[Mario Hierro] “I would bet for a complete substantialization of desire.
Desire being everywhere, anywhere. Desire being a substantive, not just a verb (desiring) or an adjective (desirable). Is not just that I desire to eat, neither that eating is desirable, but that desire eats.
A desire without a body, with its virtual machineries or diagrams. Desire as an univocal content for multiple expressions. An immanent god.
Concentrical and centripetal vectoriality, condensation into affective attractors and passional triggers, dissipation into actions and explosions. Also power, as its codification, regulation, fixation, domination, exploitation. Also potency, as its force, capacity, frequency, liberation, exploration.
Potency as the affirmation of desire; power as its negation; resistance, as its reaffirmation.”
{AK}: Desire, as an ur-principle, has no problem at all in producing a semantic field or grid, total in coverage, one whose seeming universal extent can then be substantialised on the basis of this completion.
Desire and dunamis; the power of need, the power of capability. Interlinked concepts, a semantic climate within which it is always possible to dwell.
But the exclusive privileging of this conceptual level, in its conventional senses, as in the artificial constancy of a ‘climate control’, bespeaks only the monoconceptual conventionality of the substance it incessantly declares.
The anthropic dramas it celebrates through such declaration, are artefacts of encounter, selected and scaled; metaphysical habitats, self-veiled.
[Schopenhauer]: “On the contrary, we freely acknowledge that what remains after the complete abolition of the will is, for all who are still full of the will, assuredly nothing. But also conversely, to those in whom the will has turned and denied itself, this very real world of ours with all its suns and galaxies, is – nothing.

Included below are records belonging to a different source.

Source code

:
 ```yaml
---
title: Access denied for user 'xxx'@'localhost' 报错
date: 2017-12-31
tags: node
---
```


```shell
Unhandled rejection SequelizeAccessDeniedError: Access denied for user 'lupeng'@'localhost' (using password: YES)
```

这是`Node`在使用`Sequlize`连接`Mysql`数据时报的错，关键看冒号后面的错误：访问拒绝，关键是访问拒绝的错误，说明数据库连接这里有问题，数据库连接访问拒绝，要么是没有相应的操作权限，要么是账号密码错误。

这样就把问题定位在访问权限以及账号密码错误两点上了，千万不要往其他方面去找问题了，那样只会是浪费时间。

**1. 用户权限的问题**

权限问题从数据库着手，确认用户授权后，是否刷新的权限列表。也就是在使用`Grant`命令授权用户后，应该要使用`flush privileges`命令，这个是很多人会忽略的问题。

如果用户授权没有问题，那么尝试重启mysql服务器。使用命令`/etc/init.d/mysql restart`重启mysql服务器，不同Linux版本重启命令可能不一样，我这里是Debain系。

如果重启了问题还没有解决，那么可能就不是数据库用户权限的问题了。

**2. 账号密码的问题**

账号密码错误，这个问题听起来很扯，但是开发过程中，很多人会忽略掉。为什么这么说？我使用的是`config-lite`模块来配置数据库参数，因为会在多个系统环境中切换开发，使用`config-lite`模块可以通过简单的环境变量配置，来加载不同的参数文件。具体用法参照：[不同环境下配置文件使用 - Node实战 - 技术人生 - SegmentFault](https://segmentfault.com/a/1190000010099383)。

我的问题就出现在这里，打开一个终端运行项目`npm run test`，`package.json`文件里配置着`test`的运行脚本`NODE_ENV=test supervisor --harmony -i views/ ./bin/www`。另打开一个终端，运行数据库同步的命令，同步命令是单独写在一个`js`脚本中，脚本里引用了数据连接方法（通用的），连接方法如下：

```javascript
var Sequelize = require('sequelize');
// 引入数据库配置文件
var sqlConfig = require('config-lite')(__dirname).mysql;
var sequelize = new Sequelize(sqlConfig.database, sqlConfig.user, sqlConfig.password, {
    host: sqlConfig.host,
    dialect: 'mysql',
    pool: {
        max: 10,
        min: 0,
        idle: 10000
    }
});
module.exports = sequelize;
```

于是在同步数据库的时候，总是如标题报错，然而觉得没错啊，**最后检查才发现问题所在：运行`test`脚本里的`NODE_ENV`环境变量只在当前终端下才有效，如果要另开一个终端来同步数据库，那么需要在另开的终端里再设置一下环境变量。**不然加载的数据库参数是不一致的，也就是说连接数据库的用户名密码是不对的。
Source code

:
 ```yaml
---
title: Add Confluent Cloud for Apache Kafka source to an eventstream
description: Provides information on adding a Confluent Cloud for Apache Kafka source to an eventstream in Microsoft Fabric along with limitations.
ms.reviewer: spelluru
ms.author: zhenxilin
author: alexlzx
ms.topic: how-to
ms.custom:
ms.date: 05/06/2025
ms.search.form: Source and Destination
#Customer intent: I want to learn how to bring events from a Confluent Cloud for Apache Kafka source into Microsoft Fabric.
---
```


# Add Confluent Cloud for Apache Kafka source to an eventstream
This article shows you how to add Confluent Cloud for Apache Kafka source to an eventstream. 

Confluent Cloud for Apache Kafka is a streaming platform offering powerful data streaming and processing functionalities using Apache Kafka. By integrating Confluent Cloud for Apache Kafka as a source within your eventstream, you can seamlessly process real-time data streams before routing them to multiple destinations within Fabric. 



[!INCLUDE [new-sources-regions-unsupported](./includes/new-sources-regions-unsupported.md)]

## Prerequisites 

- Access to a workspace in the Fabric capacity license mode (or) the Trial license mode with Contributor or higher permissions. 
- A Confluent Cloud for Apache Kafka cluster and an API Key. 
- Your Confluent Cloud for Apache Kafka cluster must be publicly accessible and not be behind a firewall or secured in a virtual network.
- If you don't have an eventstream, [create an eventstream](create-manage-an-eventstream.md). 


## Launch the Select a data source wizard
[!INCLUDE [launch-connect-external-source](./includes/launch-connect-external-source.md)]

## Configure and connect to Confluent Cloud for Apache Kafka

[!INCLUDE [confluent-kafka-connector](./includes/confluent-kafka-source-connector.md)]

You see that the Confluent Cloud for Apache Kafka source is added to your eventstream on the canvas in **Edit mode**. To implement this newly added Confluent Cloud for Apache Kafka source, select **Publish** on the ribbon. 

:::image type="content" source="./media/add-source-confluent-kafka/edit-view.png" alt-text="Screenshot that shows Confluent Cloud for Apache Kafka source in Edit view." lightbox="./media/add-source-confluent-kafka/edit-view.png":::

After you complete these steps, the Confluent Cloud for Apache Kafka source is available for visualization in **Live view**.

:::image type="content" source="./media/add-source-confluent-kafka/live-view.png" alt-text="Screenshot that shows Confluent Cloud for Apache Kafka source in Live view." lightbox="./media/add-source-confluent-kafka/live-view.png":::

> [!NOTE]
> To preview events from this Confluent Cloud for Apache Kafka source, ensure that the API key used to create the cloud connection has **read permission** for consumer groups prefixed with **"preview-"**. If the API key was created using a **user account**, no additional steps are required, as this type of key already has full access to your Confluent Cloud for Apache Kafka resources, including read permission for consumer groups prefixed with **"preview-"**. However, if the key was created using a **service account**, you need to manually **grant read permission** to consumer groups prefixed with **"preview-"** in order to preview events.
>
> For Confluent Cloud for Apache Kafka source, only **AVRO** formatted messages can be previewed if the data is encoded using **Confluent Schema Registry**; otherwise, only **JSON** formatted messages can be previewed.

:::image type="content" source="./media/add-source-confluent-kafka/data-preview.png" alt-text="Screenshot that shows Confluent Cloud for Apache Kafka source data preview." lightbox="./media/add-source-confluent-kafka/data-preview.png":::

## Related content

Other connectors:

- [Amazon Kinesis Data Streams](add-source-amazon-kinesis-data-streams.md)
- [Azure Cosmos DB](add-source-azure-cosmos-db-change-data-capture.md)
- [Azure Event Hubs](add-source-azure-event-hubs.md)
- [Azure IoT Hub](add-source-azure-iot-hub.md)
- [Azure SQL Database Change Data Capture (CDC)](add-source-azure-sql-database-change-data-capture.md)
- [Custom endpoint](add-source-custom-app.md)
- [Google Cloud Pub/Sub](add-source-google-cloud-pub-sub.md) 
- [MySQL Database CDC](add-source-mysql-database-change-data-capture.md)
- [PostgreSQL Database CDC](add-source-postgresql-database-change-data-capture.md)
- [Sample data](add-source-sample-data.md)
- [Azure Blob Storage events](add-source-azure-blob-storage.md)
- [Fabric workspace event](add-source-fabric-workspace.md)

This “nothing,” however, “is also the PrajnaParamita of the Buddhists, the ‘beyond all knowledge,’ in other words, the point where subject and object no longer exist.” (WWR, pp 41112)
{AK}: I guess, if anything can be ‘Nothing’, i.e., if no determinate substantia can be said to obtain, in such a way, as to ground traditional metaphysical schemas, or ‘worlds’; according to the remits of the usual dogmatisms; then ineluctably another way of proceeding comes into play, beyond & other than the usual response of simply restating neglected metaphysica, as ‘positions’ or posited anchors. The angst of anchoring proves redundant.
But the calculi of clinging to determinations of ‘desire’, as in the simplicities of positivist instrumentalisation, more often than not leads only to the classic Occidental oscillation: “Rather than not will, it wills nothing (destruction) at all” Heidegger.